Ichiro Suzuki robbed David Ortiz of extra bases in the eighth inning, crashing into the outfield fence for a spectacular catch, and New York took three of four in the first series of the season between the longtime rivals.
Beltran had three hits and was pressed into his first career appearance at first base when Francisco Cervelli was injured.
"We have to do what it takes," Beltran said. "I hope I don't have to do it again."
New York, playing without Derek Jeter for the second consecutive game, scored its third run with the benefit of instant replay in the fourth.

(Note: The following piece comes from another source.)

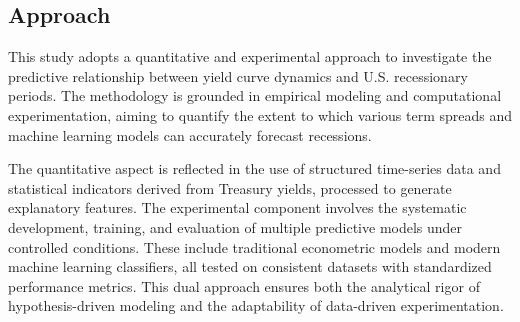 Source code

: \subsection{Approach}
This study adopts a quantitative and experimental approach to investigate the predictive relationship between yield curve dynamics and U.S. recessionary periods. The methodology is grounded in empirical modeling and computational experimentation, aiming to quantify the extent to which various term spreads and machine learning models can accurately forecast recessions.

The quantitative aspect is reflected in the use of structured time-series data and statistical indicators derived from Treasury yields, processed to generate explanatory features. The experimental component involves the systematic development, training, and evaluation of multiple predictive models under controlled conditions. These include traditional econometric models and modern machine learning classifiers, all tested on consistent datasets with standardized performance metrics. This dual approach ensures both the analytical rigor of hypothesis-driven modeling and the adaptability of data-driven experimentation.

With runners at the corners and one out, the Red Sox thought they turned an inning-ending double play on Cervelli's grounder. First base umpire Bob Davidson called Cervelli out on a bang-bang play, and Cervelli grabbed his right hamstring as he tumbled to the ground.
Yankees manager Joe Girardi challenged the call, which was overturned after a 3-minute replay review. That gave New York another run and a 3-1 lead.
Farrell, surely still bothered by a replay review that curiously went against Boston the day before, pointed to his eyes as he argued with two umpires. He was quickly ejected by Davidson.
Managers aren't allowed to argue replay rulings.
"We felt it was clear that the replay was inconclusive," Farrell said. "Any angle that we looked at, you couldn't tell if the foot was on the bag behind Mike Napoli's leg."
Major League Baseball acknowledged it made the wrong call on a replay challenge that went against the Red Sox during New York's 7-4 victory Saturday.
"Where this became conclusive is a hard pill to swallow," Farrell said. "On the heels of yesterday, it's hard to have any faith in the system."
Suzuki entered to run for Cervelli, who was filling in at first base for injured Mark Teixeira. When the Yankees took the field in the fifth, Suzuki was in right field, and Beltran moved from right field to first base -- with Cervelli's mitt.
"Thank God nobody hit the baseball to me," said Beltran, who made three putouts.
It was the first time Beltran had played any infield position in his 16-year career. Jeter was getting a rest and oft-injured second baseman Brian Roberts was sidelined with a sore back, preventing Girardi from shuffling his infielders after Cervelli went down.
"I didn't have a whole lot of choices tonight," Girardi said. "Just tells you the type of player he is. ... Willing to do anything you ask him to do. Very, very unselfish."
David Phelps struck out pinch-hitter Mike Carp with the bases loaded to end the eighth, pumping his fist as he bounced off the mound. Shawn Kelley struck out two in a perfect ninth for his third save.
Nova (2-1) received a warm ovation after giving up two runs and eight hits with no walks in 7 1/3 innings. He was tagged by Baltimore for seven runs and 10 hits over 3 2/3 innings during a 14-5 loss in his previous outing.
"I thought he had better command of his curveball tonight, which was a huge difference," Girardi said.
Jonathan Herrera started in Pedroia's place and had an RBI single to go with a sensational defensive play.
Fans in the crowd of 46,081 chanted Jeter's name when Yankees infielder Yangervis Solarte came up limping in the sixth. Solarte stayed in the game.
Jeter was out of the lineup for the second straight day after feeling tightness in his right quadriceps Friday night. Girardi said he could have played Jeter, but wanted to give him three days off in a row -- the Yankees have a day off Monday.
Red Sox OF Shane Victorino (strained right hamstring) ran the bases again and, like Pedroia, was headed to Boston for a checkup on Monday. If that turns out OK, Victorino is on track to begin a rehab assignment Tuesday with Double-A Portland, Farrell said. ... Cervelli's injury left the Yankees with no natural backup for catcher Brian McCann, shaken up in the eighth when Phelps hit A.J. Pierzynski with a pitch, and the ball deflected off McCann's right index finger. McCann, who stayed in the game, said he would have X-rays, but he was OK. "I knew the situation," McCann said. "We got by with a win."